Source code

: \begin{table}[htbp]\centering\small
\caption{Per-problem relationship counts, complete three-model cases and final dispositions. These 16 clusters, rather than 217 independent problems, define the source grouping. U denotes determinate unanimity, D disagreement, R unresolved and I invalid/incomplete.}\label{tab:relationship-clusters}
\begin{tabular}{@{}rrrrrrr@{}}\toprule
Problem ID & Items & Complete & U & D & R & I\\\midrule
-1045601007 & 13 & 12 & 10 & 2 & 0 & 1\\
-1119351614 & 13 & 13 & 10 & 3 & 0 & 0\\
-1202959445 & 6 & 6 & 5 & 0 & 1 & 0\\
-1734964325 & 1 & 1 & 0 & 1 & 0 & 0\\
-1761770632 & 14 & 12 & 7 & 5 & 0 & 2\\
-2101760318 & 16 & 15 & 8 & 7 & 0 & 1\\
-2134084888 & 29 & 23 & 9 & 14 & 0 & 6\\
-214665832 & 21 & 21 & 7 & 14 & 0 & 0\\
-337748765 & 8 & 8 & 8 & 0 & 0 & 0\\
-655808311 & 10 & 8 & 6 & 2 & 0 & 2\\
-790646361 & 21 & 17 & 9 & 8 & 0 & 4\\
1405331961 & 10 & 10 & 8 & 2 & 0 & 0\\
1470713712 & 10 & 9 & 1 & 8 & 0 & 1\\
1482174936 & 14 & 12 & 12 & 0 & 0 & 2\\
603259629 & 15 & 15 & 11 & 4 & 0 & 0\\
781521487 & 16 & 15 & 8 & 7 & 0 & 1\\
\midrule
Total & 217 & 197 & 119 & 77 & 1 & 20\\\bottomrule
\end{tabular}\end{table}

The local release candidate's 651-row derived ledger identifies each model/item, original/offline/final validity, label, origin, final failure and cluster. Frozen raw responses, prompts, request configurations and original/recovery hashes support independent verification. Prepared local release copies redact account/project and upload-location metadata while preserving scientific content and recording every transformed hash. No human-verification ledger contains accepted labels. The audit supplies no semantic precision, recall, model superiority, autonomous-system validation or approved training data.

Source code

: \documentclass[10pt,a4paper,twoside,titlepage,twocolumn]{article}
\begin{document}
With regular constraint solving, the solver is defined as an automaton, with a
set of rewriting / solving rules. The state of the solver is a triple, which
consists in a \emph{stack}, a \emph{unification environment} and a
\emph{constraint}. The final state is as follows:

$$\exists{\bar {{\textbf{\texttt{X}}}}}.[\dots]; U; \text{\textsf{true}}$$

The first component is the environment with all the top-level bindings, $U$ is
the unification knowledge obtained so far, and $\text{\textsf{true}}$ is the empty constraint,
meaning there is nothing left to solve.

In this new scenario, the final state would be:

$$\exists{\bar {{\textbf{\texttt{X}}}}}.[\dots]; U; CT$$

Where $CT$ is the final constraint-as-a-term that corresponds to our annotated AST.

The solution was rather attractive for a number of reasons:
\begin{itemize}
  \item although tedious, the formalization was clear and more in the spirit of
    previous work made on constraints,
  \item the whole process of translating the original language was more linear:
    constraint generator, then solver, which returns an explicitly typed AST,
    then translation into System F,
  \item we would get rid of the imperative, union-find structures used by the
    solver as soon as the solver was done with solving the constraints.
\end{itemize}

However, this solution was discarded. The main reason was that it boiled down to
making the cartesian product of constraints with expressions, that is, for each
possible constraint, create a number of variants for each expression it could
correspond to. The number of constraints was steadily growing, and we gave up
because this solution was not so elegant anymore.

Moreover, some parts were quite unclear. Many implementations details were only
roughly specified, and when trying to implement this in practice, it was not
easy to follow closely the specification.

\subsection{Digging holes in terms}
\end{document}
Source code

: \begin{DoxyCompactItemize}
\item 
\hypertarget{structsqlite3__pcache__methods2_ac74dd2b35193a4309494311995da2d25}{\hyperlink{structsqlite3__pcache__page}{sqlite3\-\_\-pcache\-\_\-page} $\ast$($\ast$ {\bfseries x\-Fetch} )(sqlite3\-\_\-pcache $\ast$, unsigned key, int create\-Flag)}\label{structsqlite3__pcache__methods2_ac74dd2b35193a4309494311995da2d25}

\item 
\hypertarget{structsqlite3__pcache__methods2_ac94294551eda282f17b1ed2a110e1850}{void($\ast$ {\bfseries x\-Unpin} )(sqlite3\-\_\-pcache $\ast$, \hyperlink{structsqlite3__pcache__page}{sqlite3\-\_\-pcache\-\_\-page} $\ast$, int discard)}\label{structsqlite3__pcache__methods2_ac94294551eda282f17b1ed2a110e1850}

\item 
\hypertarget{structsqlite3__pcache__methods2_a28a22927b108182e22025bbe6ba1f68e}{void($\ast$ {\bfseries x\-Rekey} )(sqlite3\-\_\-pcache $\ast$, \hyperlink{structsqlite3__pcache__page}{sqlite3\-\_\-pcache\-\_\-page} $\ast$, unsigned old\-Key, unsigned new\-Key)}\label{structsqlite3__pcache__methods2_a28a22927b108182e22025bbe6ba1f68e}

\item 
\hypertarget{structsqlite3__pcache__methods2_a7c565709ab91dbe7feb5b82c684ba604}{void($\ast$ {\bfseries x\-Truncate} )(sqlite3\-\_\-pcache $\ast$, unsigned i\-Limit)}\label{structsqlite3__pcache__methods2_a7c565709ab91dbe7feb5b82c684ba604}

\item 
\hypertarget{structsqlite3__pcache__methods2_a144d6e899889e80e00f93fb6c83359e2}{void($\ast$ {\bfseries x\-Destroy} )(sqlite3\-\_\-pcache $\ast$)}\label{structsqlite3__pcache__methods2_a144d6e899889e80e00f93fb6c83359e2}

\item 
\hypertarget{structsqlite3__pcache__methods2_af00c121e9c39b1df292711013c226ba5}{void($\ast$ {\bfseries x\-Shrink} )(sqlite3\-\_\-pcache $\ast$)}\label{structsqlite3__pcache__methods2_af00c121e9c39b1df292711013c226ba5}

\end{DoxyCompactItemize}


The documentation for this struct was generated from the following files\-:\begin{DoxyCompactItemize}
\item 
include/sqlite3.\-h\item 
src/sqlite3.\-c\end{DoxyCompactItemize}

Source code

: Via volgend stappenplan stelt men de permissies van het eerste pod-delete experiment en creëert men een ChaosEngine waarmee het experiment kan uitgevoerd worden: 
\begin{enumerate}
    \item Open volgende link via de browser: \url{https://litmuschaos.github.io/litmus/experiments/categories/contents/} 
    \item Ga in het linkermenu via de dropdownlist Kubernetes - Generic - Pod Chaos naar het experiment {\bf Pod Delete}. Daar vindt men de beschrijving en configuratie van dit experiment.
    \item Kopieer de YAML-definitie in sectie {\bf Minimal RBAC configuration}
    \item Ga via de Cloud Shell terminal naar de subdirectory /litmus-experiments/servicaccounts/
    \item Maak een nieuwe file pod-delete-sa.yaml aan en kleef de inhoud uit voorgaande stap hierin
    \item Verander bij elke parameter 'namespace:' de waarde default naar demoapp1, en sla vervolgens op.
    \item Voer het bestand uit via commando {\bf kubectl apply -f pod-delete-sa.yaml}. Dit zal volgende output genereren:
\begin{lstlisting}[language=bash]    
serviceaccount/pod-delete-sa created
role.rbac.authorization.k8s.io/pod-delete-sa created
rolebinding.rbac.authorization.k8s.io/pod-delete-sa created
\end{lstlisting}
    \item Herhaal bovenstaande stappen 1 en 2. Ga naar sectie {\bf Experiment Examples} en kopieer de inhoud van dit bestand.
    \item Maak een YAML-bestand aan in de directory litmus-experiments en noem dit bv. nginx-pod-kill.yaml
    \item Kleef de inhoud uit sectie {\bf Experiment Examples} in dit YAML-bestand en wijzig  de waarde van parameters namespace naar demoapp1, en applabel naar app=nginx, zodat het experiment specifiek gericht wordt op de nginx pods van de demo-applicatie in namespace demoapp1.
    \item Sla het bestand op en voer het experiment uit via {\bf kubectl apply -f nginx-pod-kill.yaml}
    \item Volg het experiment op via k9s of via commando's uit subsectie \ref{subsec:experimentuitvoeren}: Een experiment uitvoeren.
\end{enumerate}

* * *

TASK
Using the material above, return each line in which the word "solving" occurs.

EXPECTED ANSWER
With regular constraint solving, the solver is defined as an automaton, with a
set of rewriting / solving rules. The state of the solver is a triple, which
    solver as soon as the solver was done with solving the constraints.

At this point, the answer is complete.